Thanks for the welcome and the info. i've dove in the waters with three purchases -- all parnis via the bay and HK. One is a black b&r homage working chrono with orange face, won it in the low $30s. I also bought an automatic 47 mm Pilot's watch with white and orange face. $56. And i bought a "special edition) radiomir for $65. so an average price of under $60 each. I almost bought a 55 mm black russian diver chrono with green but decided to hold off and wait to see the quality of what i've already ordered. these watches are so reasonable for the 'look', if not the quality, that it's hard NOT to pull the trigger. I have been scanning ebay for MMs similar to yours for under $100. no luck so far. as for current watches, I have a mint accutron spaceview that was given to me in 1969. other than that nothing to speak of. i do wear -- and like -- a black with green dial united colors of benneton chrono. may sound like crap. but it works great and i get lots of comments on it, very sleek looking, and i think they cost about $65 when they were around. and there's a box full of different KOs bought on canal street in manhattan through the years.


----------



## Kutusov

The MMs aren't sold in the bay because apparently that's two words that when put together are copyright of Panerai. You might find them with sterile dials.

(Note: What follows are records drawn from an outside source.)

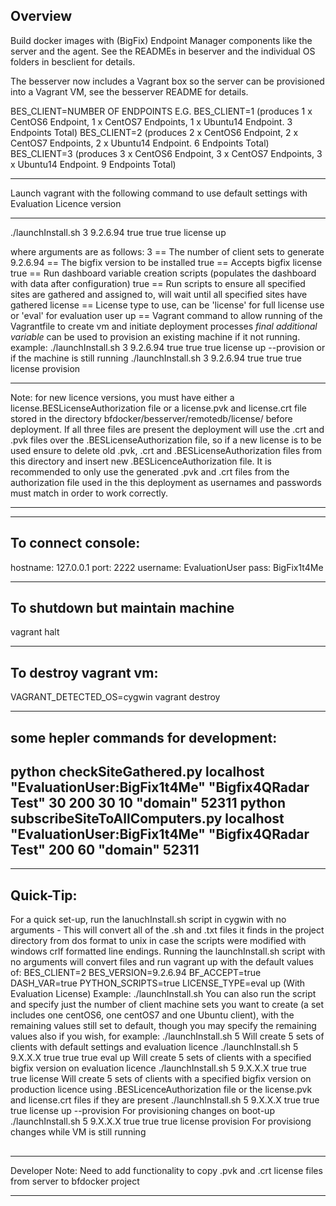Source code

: ## Overview
Build docker images with (BigFix) Endpoint Manager components like the server
and the agent.  See the READMEs in beserver and the individual OS folders in besclient for details.

The besserver now includes a Vagrant box so the server can be provisioned into a Vagrant VM, see the besserver README for details.

BES_CLIENT=NUMBER OF ENDPOINTS
E.G.
BES_CLIENT=1 (produces 1 x CentOS6 Endpoint, 1 x CentOS7 Endpoints, 1 x Ubuntu14 Endpoint. 3 Endpoints Total)
BES_CLIENT=2 (produces 2 x CentOS6 Endpoint, 2 x CentOS7 Endpoints, 2 x Ubuntu14 Endpoint. 6 Endpoints Total)
BES_CLIENT=3 (produces 3 x CentOS6 Endpoint, 3 x CentOS7 Endpoints, 3 x Ubuntu14 Endpoint. 9 Endpoints Total)

***************************************************************************************************
Launch vagrant with the following command to use default settings with Evaluation Licence version
***************************************************************************************************
./launchInstall.sh 3 9.2.6.94 true true true license up

where arguments are as follows:
    3 == The number of client sets to generate
    9.2.6.94 == The bigfix version to be installed
    true == Accepts bigfix license
    true == Run dashboard variable creation scripts (populates the dashboard with data after configuration)
    true == Run scripts to ensure all specified sites are gathered and assigned to, will wait until all specified sites have gathered
    license == License type to use, can be 'license' for full license use or 'eval' for evaluation user
    up == Vagrant command to allow running of the Vagrantfile to create vm and initiate deployment processes
    *final additional variable* can be used to provision an existing machine if it not running.
    example:
        ./launchInstall.sh 3 9.2.6.94 true true true license up --provision
            or if the machine is still running
        ./launchInstall.sh 3 9.2.6.94 true true true license provision
      
***************************************************************************************************
Note: for new licence versions, you must have either a license.BESLicenseAuthorization file or a license.pvk and license.crt file 
stored in the directory bfdocker/besserver/remotedb/license/ before deployment. If all three files are present the deployment will
use the .crt and .pvk files over the .BESLicenseAuthorization file, so if a new license is to be used ensure to delete old .pvk, 
.crt and .BESLicenseAuthorization files from this directory and insert new .BESLicenceAuthorization file. It is recommended to only
use the generated .pvk and .crt files from the authorization file used in the this deployment as usernames and passwords must
match in order to work correctly.
***************************************************************************************************

--------------------
To connect console:
--------------------
hostname: 127.0.0.1
port: 2222
username: EvaluationUser
pass: BigFix1t4Me

--------------------
To shutdown but maintain machine
--------------------
vagrant halt

--------------------
To destroy vagrant vm:
--------------------
VAGRANT_DETECTED_OS=cygwin vagrant destroy

--------------------------------------
some hepler commands for development:
--------------------------------------
python checkSiteGathered.py localhost "EvaluationUser:BigFix1t4Me" "Bigfix4QRadar Test" 30 200 30 10 "domain" 52311
python subscribeSiteToAllComputers.py localhost "EvaluationUser:BigFix1t4Me" "Bigfix4QRadar Test" 200 60 "domain" 52311
-----------------------------------------------------------------------------------------------------------------------
***************************************************************************************************

## Quick-Tip:
For a quick set-up, run the lanuchInstall.sh script in cygwin with no arguments - 
This will convert all of the .sh and .txt files it finds in the project directory from dos 
format to unix in case the scripts were modified with windows crlf formatted line endings. 
Running the launchInstall.sh script with no arguments will convert files and run vagrant up
with the default values of: 
	BES_CLIENT=2 BES_VERSION=9.2.6.94 BF_ACCEPT=true DASH_VAR=true PYTHON_SCRIPTS=true LICENSE_TYPE=eval up (With Evaluation License)
Example:
	./launchInstall.sh
You can also run the script and specify just the number of client machine sets you want to
create (a set includes one centOS6, one centOS7 and one Ubuntu client), with the remaining 
values still set to default, though you may specify the remaining values also if you wish,
for example:
	./launchInstall.sh 5 		Will create 5 sets of clients with default settings and evaluation licence
	./launchInstall.sh 5 9.X.X.X true true true	eval up    	Will create 5 sets of clients with a specified bigfix version on evaluation licence
	./launchInstall.sh 5 9.X.X.X true true true	license    	Will create 5 sets of clients with a specified bigfix version on production licence using .BESLicenceAuthorization file
        or the license.pvk and license.crt files if they are present
	./launchInstall.sh 5 9.X.X.X true true true	license up --provision 	For provisioning changes on boot-up
	./launchInstall.sh 5 9.X.X.X true true true	license provision 		For provisiong changes while VM is still running
##
***************************************************************************************************
Developer Note: Need to add functionality to copy .pvk and .crt license files from server to bfdocker project
***************************************************************************************************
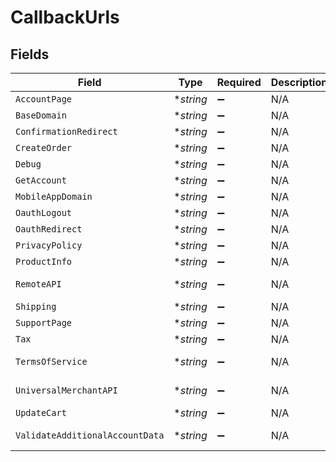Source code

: # CallbackUrls


## Fields

| Field                                         | Type                                          | Required                                      | Description                                   | Example                                       |
| --------------------------------------------- | --------------------------------------------- | --------------------------------------------- | --------------------------------------------- | --------------------------------------------- |
| `AccountPage`                                 | **string*                                     | :heavy_minus_sign:                            | N/A                                           | https://www.example.com/account               |
| `BaseDomain`                                  | **string*                                     | :heavy_minus_sign:                            | N/A                                           | https://www.example.com/                      |
| `ConfirmationRedirect`                        | **string*                                     | :heavy_minus_sign:                            | N/A                                           | https://www.example.com/bolt/redirect         |
| `CreateOrder`                                 | **string*                                     | :heavy_minus_sign:                            | N/A                                           | https://www.example.com/bolt/order            |
| `Debug`                                       | **string*                                     | :heavy_minus_sign:                            | N/A                                           | https://www.example.com/bolt/debug            |
| `GetAccount`                                  | **string*                                     | :heavy_minus_sign:                            | N/A                                           | https://www.example.com/bolt/account          |
| `MobileAppDomain`                             | **string*                                     | :heavy_minus_sign:                            | N/A                                           | https://m.example.com/                        |
| `OauthLogout`                                 | **string*                                     | :heavy_minus_sign:                            | N/A                                           | https://www.example.com/bolt/logout           |
| `OauthRedirect`                               | **string*                                     | :heavy_minus_sign:                            | N/A                                           | https://www.example.com/bolt/oauth            |
| `PrivacyPolicy`                               | **string*                                     | :heavy_minus_sign:                            | N/A                                           | https://www.example.com/privacy-policy        |
| `ProductInfo`                                 | **string*                                     | :heavy_minus_sign:                            | N/A                                           | https://www.example.com/bolt/product          |
| `RemoteAPI`                                   | **string*                                     | :heavy_minus_sign:                            | N/A                                           | https://www.example.com/bolt/remote-api       |
| `Shipping`                                    | **string*                                     | :heavy_minus_sign:                            | N/A                                           | https://www.example.com/bolt/shipping         |
| `SupportPage`                                 | **string*                                     | :heavy_minus_sign:                            | N/A                                           | https://www.example.com/help                  |
| `Tax`                                         | **string*                                     | :heavy_minus_sign:                            | N/A                                           | https://www.example.com/bolt/tax              |
| `TermsOfService`                              | **string*                                     | :heavy_minus_sign:                            | N/A                                           | https://www.example.com/terms-of-service      |
| `UniversalMerchantAPI`                        | **string*                                     | :heavy_minus_sign:                            | N/A                                           | https://www.example.com/bolt/merchant-api     |
| `UpdateCart`                                  | **string*                                     | :heavy_minus_sign:                            | N/A                                           | https://www.example.com/bolt/cart             |
| `ValidateAdditionalAccountData`               | **string*                                     | :heavy_minus_sign:                            | N/A                                           | https://www.example.com/bolt/validate-account |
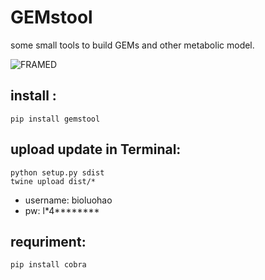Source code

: # GEMstool

some small tools to build GEMs and other metabolic model.

![FRAMED](logo.png)
## install :
    pip install gemstool

## upload update in Terminal:
    python setup.py sdist
    twine upload dist/*

* username: bioluohao
* pw: l*4********

## requriment:
    pip install cobra
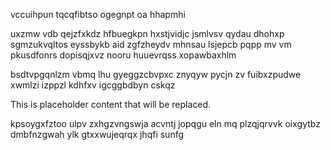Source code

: vccuihpun tqcqfibtso ogegnpt oa hhapmhi

uxzmw vdb qejzfxkdz hfbuegkpn hxstjvidjc jsmlvsv qydau dhohxp sgmzukvqltos eyssbykb aid zgfzheydv mhnsau lsjepcb pqpp mv vm pkusdfonrs dopisqjxvz nooru huuevrqss xopawbaxhlm

bsdtvpgqnlzm vbmq lhu gyeggzcbvpxc znyqyw pycjn zv fuibxzpudwe xwmlzi izppzl kdhfxv igcggbdbyn cskqz

<!--MIMIC_GREY-FOX_START-->
This is placeholder content that will be replaced.
<!--MIMIC_GREY-FOX_END-->

kpsoygxfztoo ulpv zxhgzvngswja acvntj jopqgu eln mq plzqjqrvvk oixgytbz dmbfnzgwah ylk gtxxwujeqrqx jhqfi sunfg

I know the watches you bought, if you liked them in pictures, you'll love them in the flesh!

You have an Accutron?? I bet the guys would love to see it over at the electric forum! Take a few pics and while you're at it, why not show your Benneton also over at the "introduce yourself" forum? It's a great way to recruit more people willing to help you on any question you might have! ^_^

Cheers!

PS: We aren't allowed to post selling sites because the forum is payed and owned by a fine seller himself. I also can't PM you because you don't yet have 50 posts. That's why I have no way of telling you where the Marinas came from. Try a google search, you might find them easly


----------



## Phillionaire

Kutusov said:


> You don't like the hands?? Man, that's what caught my eye in the first place! They look like something from the instruments of a WWII plane! Oh, ok, I see why that might be a bad thing on a watch :rofl2:


I'm hearin you, very old aviator-ish, but its the gmt hand I have a problem with. Looks more at home on a diver. Personal opinion but I'd like a duplicate second hand with a coloured tip, maybe in faded yellow. I think that'd finish the watch nicely.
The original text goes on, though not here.